THE DROWNED LANDS

For two weeks my small patrol of six remained in the vicinity of the Sacandaga, scouting even as far as Stony Creek, Silver Lake, and West River, covering Maxon, too, and the Drowned Lands, but ever hovering about the Sacandaga, where the great Iroquois War Trail runs through the dusk of primeval woods.

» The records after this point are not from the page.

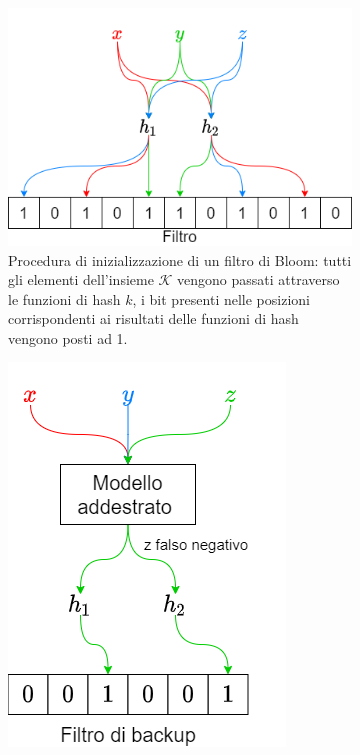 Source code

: \documentclass[../../main.tex]{subfiles}
\begin{document}
    \begin{figure}[H]
        \centering
        \begin{subfigure}[t]{0.65\textwidth}
            \includegraphics[width=\textwidth]{immagini/5_1/BFInizializzazione.png}
            \caption{Procedura di inizializzazione di un filtro di Bloom: tutti gli elementi dell'insieme $\mathcal{K}$ vengono passati attraverso le funzioni di hash $k$, i bit presenti nelle posizioni corrispondenti ai risultati delle funzioni di hash vengono posti ad 1.}
            \label{fig:BFInizializzazione}
        \end{subfigure}
        \begin{subfigure}[t]{0.34\textwidth}
            \includegraphics[width=\textwidth]{immagini/5_1/LBFInizializzazione.png}

\end{subfigure}
\end{figure}
\end{document}

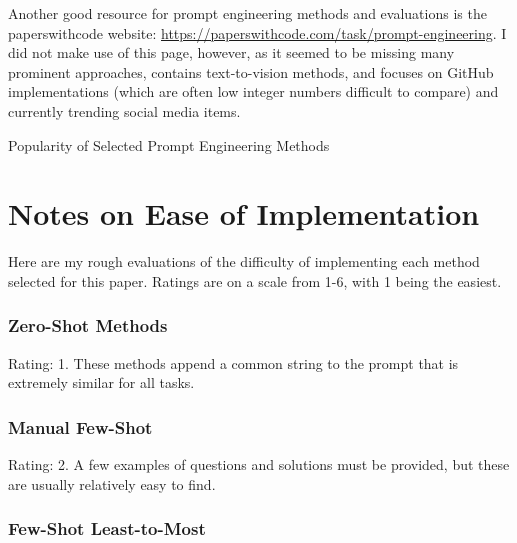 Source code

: \documentclass[11pt]{article}
\begin{document}
Another good resource for prompt engineering methods and evaluations is the paperswithcode website: \url{https://paperswithcode.com/task/prompt-engineering}. I did not make use of this page, however, as it seemed to be missing many prominent approaches, contains text-to-vision methods, and focuses on GitHub implementations (which are often low integer numbers difficult to compare) and currently trending social media items.

\begin{landscape}

  \begin{centering}

    \begin{table}[h]
      \caption{Popularity of Selected Prompt Engineering Methods}
      \small
      
      \label{tab:method_pop}
    \end{table}

  \end{centering}

\end{landscape}

\section{Notes on Ease of Implementation}
\label{sec:difficulty}

Here are my rough evaluations of the difficulty of implementing each method selected for this paper. Ratings are on a scale from 1-6, with 1 being the easiest.

\subsubsection*{Zero-Shot Methods}

Rating: 1. These methods append a common string to the prompt that is extremely similar for all tasks.

\subsubsection*{Manual Few-Shot}

Rating: 2. A few examples of questions and solutions must be provided, but these are usually relatively easy to find.

\subsubsection*{Few-Shot Least-to-Most}
\end{document}
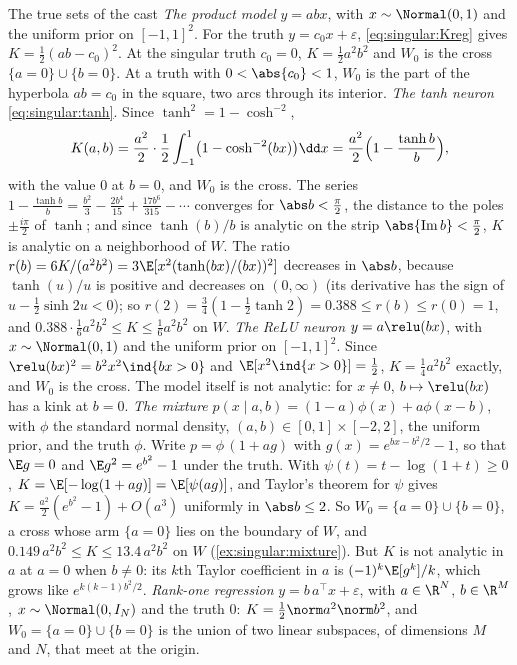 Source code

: \begin{refsection}
\begin{computation}{The true sets of the cast}\label{comp:singular:cast}
\step \emph{The product model} $y=abx$, with $x\sim\Normal(0,1)$ and the uniform prior on $[-1,1]^2$. For the truth $y=c_0x+\varepsilon$, \eqref{eq:singular:Kreg} gives $K=\frac12(ab-c_0)^2$. At the singular truth $c_0=0$, $K=\frac12a^2b^2$ and $W_0$ is the cross $\{a=0\}\cup\{b=0\}$. At a truth with $0<\abs{c_0}<1$, $W_0$ is the part of the hyperbola $ab=c_0$ in the square, two arcs through its interior.
\step \emph{The tanh neuron} \eqref{eq:singular:tanh}. Since $\tanh^2=1-\cosh^{-2}$,
\[
K(a,b)=\frac{a^2}2\cdot\frac12\int_{-1}^1\bigl(1-\cosh^{-2}(bx)\bigr)\dd x=\frac{a^2}2\Bigl(1-\frac{\tanh b}b\Bigr),
\]
with the value $0$ at $b=0$, and $W_0$ is the cross. The series $1-\frac{\tanh b}b=\frac{b^2}3-\frac{2b^4}{15}+\frac{17b^6}{315}-\cdots$ converges for $\abs b<\frac\pi2$, the distance to the poles $\pm\frac{i\pi}2$ of $\tanh$; and since $\tanh(b)/b$ is analytic on the strip $\abs{\operatorname{Im}b}<\frac\pi2$, $K$ is analytic on a neighborhood of $W$. The ratio $r(b)=6K/(a^2b^2)=3\E[x^2(\tanh(bx)/(bx))^2]$ decreases in $\abs b$, because $\tanh(u)/u$ is positive and decreases on $(0,\infty)$ (its derivative has the sign of $u-\frac12\sinh2u<0$); so $r(2)=\frac34(1-\frac12\tanh2)=0.388\le r(b)\le r(0)=1$, and $0.388\cdot\frac16a^2b^2\le K\le\frac16a^2b^2$ on $W$.
\step \emph{The ReLU neuron} $y=a\relu(bx)$, with $x\sim\Normal(0,1)$ and the uniform prior on $[-1,1]^2$. Since $\relu(bx)^2=b^2x^2\ind\{bx>0\}$ and $\E[x^2\ind\{x>0\}]=\frac12$, $K=\frac14a^2b^2$ exactly, and $W_0$ is the cross. The model itself is not analytic: for $x\ne0$, $b\mapsto\relu(bx)$ has a kink at $b=0$.
\step \emph{The mixture} $p(x\mid a,b)=(1-a)\phi(x)+a\phi(x-b)$, with $\phi$ the standard normal density, $(a,b)\in[0,1]\times[-2,2]$, the uniform prior, and the truth $\phi$. Write $p=\phi\,(1+ag)$ with $g(x)=e^{bx-b^2/2}-1$, so that $\E g=0$ and $\E g^2=e^{b^2}-1$ under the truth. With $\psi(t)=t-\log(1+t)\ge0$, $K=\E[-\log(1+ag)]=\E[\psi(ag)]$, and Taylor's theorem for $\psi$ gives $K=\frac{a^2}2(e^{b^2}-1)+O(a^3)$ uniformly in $\abs b\le2$. So $W_0=\{a=0\}\cup\{b=0\}$, a cross whose arm $\{a=0\}$ lies on the boundary of $W$, and $0.149\,a^2b^2\le K\le13.4\,a^2b^2$ on $W$ (\cref{ex:singular:mixture}). But $K$ is not analytic in $a$ at $a=0$ when $b\ne0$: its $k$th Taylor coefficient in $a$ is $(-1)^k\E[g^k]/k$, which grows like $e^{k(k-1)b^2/2}$.
\step \emph{Rank-one regression} $y=b\,a^\top x+\varepsilon$, with $a\in\R^N$, $b\in\R^M$, $x\sim\Normal(0,I_N)$ and the truth $0$: $K=\frac12\norm a^2\norm b^2$, and $W_0=\{a=0\}\cup\{b=0\}$ is the union of two linear subspaces, of dimensions $M$ and $N$, that meet at the origin.
\end{computation}


\end{refsection}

But never a glimpse of Sir John did we obtain. Which was scarcely strange, inasmuch as the scent was already stone cold when we first struck it. And though we could trace the Baronet's headlong flight for three days' journey, by his dead fires and stinking camp débris, and, plainer still, by the trampled path made by his men and horses and by the wheel-marks of at least one cannon, our orders, which were to stop the War Trail from Northern enemies, permitted no further pursuit.

Yet, given permission, I think I could have come up with him and his motley forces, though what my six scouts could have accomplished against nearly two hundred people is but idle surmise. And whether, indeed, we could have contrived to surprise and capture Sir John, and bring him back to justice, is a matter now fit only for idlest speculation.

At the end of the first week I sent Joe de Golyer and Godfrey Shew into Johnstown to acquaint Colonel Dayton of what we had seen and what we guessed concerning Sir John's probable route. De Luysnes and Johnny Silver I stationed on Maxon's honest nose, where the valley of the Sacandaga and the Drowned Lands lay like a vast map at their feet, while Nick Stoner and I prowled the silent Iroquois trail or slid like a pair of otters through the immense desolation of the Drowned Lands, from the jungle-like recesses of which we could see the distant glitter of muskets where our garrison was drilling at Fish House, and a white speck to the southward, which marked the little white and green lodge at Summer House Point.

We had found a damaged birch canoe near the Stacking Ridge, and I think it was the property of John Howell, who lived on the opposite side of the creek a mile above. But his log house stood bolted and empty; and, as he was a very rabid Tory, we helped ourselves to his old canoe, and Nick patched it with gum and made two paddles.

In this leaky craft we threaded the spectral Drowned Lands, penetrating every hidden water-lead, every concealed creek, every lost pond which glimmered unseen amid cranberry bogs, vast wastes of stunted willow, pinxter shrubs in bloom, and the endless wilderness of reeds. Nesting black-ducks rose on clattering wings in scores and scores at our stealthy invasion; herons and bitterns flapped heavily skyward; great chain-pike, as long as a young boy, slid like shadows under our dipping paddles. But we saw no Indians.

Nor was there a sign of any canoe amid the Drowned Lands; not a moccasin print in swamp-moss or mud; no trace of Iroquois on the Stacking Ridge, where already wild pigeons were flying among the beech and oak trees, busy with courtship and nesting.

It was now near the middle of June, but Nick thought that Sir John had not yet reached Canada, nor was like to accomplish that terrible journey through a pathless wilderness under a full month.

We know now that he did accomplish it in nineteen days, and arrived with his starving people in a terrible plight.[4] But nobody then supposed it possible that he could travel so quickly. Even his own Mohawks never dreamed he was already so far advanced on his flight; and this was their vital mistake; for there had been sent from Canada a war party to meet and aid Sir John; and, by hazard, I was to learn of this alarming business in a manner I had neither expected nor desired.